Just finished my first year, but have 3 to go since I'm a part-time student. I have a great job right now that pays really well, plus I make extra money doing independent contract work. Unfortunately, neither are in the legal field. I've been looking at clerkships and various positions at local firms, but they only pay a fraction of what I make now. So the transition is going to be painful. At what point do I really need to get a law-related job? I talked to someone who kept her (non-law-related) job and got a part-time clerkship, but I'm not sure how well I could swing a job, a clerkship, and maintain my GPA. Any thoughts?
Even though my current job is not law-related, I would think (or hope) that employers would realize that the process of going to law school while also working full time requires superb time management and organization skills.

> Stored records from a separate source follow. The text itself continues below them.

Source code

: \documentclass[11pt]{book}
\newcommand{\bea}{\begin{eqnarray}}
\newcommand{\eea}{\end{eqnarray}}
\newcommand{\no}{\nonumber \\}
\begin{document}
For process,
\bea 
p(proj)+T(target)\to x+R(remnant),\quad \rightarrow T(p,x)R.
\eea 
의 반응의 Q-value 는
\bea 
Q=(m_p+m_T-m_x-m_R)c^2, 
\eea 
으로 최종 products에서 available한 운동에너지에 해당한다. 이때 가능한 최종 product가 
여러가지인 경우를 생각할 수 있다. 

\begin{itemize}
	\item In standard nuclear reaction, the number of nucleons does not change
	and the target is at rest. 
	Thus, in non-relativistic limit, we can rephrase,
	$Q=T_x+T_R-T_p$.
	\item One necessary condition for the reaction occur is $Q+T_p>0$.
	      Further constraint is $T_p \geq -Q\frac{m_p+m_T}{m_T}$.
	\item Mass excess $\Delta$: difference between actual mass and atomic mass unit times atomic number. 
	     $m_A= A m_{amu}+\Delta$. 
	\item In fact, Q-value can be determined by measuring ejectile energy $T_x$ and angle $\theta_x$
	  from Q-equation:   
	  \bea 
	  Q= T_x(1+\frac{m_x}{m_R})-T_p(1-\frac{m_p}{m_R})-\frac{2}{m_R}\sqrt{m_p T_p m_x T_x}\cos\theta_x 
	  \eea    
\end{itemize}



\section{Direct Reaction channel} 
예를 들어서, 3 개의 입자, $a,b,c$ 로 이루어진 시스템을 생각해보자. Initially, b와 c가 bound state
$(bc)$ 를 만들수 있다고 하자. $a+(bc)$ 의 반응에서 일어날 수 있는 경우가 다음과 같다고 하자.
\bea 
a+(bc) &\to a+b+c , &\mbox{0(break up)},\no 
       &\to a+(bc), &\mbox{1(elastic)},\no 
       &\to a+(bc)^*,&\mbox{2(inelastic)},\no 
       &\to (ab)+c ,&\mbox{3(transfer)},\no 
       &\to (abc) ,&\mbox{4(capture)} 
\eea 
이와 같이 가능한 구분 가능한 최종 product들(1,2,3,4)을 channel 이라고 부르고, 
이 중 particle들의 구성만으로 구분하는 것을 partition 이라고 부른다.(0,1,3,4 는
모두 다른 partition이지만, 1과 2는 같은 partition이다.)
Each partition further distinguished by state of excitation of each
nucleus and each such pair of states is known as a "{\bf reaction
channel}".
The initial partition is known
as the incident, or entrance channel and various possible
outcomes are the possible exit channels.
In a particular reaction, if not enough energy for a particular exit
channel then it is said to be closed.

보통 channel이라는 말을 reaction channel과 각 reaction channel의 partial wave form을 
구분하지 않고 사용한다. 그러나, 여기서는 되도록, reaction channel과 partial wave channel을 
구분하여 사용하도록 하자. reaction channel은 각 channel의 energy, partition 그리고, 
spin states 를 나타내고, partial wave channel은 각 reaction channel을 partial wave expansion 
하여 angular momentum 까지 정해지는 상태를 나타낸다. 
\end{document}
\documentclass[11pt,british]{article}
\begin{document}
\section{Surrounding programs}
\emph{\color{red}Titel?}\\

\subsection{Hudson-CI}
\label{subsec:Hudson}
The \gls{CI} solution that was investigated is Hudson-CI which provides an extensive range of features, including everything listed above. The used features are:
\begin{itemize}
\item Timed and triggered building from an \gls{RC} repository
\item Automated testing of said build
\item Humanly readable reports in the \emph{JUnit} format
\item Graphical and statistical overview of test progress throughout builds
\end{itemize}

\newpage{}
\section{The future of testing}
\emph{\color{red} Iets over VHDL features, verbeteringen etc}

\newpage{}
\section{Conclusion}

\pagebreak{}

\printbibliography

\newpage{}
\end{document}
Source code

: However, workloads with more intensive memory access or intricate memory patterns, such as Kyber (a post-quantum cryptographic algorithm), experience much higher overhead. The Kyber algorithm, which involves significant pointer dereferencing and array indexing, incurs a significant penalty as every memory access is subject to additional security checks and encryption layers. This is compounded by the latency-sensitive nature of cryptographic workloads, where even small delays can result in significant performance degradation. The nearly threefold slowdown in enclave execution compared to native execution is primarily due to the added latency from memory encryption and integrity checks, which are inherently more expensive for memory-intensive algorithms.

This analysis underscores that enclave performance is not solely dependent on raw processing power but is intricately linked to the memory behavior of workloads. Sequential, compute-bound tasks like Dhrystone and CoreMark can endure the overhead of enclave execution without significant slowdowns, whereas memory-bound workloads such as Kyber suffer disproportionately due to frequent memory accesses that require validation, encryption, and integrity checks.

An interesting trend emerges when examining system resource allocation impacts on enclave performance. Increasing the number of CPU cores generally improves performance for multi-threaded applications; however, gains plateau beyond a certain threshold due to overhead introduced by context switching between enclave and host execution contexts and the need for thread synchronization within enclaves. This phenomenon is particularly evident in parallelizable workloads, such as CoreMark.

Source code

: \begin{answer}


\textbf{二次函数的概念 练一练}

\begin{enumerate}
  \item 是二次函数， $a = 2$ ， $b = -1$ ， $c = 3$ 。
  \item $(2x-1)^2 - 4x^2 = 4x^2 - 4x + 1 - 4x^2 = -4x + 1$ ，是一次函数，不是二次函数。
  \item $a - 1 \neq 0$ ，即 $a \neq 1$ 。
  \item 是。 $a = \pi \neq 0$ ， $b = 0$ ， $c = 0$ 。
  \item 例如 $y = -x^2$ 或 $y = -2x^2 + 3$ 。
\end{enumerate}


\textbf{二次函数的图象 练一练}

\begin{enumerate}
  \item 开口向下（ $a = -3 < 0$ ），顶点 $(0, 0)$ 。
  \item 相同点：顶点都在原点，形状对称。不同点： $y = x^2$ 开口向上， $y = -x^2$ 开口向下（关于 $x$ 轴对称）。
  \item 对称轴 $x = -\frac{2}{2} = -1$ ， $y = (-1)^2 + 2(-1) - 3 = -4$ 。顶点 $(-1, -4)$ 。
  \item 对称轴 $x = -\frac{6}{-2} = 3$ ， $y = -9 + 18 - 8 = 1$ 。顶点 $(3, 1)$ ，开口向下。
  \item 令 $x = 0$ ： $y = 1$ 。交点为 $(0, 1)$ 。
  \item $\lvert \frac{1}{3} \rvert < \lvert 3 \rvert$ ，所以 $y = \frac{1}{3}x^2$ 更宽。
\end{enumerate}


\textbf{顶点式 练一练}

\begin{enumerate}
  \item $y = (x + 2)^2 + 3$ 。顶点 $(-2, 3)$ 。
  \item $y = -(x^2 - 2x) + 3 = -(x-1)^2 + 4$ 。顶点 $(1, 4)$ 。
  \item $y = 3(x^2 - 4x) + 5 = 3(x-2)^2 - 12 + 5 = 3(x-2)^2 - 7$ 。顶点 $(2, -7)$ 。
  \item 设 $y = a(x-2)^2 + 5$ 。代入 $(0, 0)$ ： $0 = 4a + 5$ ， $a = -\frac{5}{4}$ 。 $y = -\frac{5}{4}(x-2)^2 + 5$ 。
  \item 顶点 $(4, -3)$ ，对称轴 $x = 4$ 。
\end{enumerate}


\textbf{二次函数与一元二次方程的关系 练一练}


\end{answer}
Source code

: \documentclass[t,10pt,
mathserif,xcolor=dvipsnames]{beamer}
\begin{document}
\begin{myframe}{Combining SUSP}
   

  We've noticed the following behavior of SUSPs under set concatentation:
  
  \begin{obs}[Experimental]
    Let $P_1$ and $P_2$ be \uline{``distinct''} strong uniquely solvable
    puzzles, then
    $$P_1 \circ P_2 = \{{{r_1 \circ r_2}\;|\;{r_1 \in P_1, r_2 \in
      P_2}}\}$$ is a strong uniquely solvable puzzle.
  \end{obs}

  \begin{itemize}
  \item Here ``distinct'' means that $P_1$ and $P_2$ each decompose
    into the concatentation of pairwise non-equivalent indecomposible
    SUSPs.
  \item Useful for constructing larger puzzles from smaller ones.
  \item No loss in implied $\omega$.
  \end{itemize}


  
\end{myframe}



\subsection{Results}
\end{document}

Quote from: chi2009 on June 05, 2010, 12:10:04 PMEven though my current job is not law-related, I would think (or hope) that employers would realize that the process of going to law school while also working full time requires superb time management and organization skills.Sorry I missed your earlier question - I'm most interested in finance or tax law. I've done some networking in this area, and my tax prof has offered to give me a research assistantship on an article he's working on. I know there are some internships with the IRS in town and I've just started looking into those. I've looked generally at various firm positions, but the compensation for most of them is horrifying. Alternatively, I could take something similar as an externship and get credit for it instead.I currently work about 40 hrs/week, with 25 - 30 of those at an office job and 10-15 as an independent contractor. I have much more flexibility with the latter. I'm by no means wealthy, but I make a comfortable living with minimal student loans. The good thing about my office job is that I fulfill a variety of functions, which has broadened my skill set. It's a fairly small office, and I started out doing mostly PR/marketing and office management. But because of a series of unforeseen events, including the sudden death of a coworker, I've taken over all the accounting/bookkeeping and the regulatory compliance stuff we have to do for state licensures. And the company is highly flexible with my schedule. My grades are fine (top 10%), but not sure how much that will actually matter in this situation.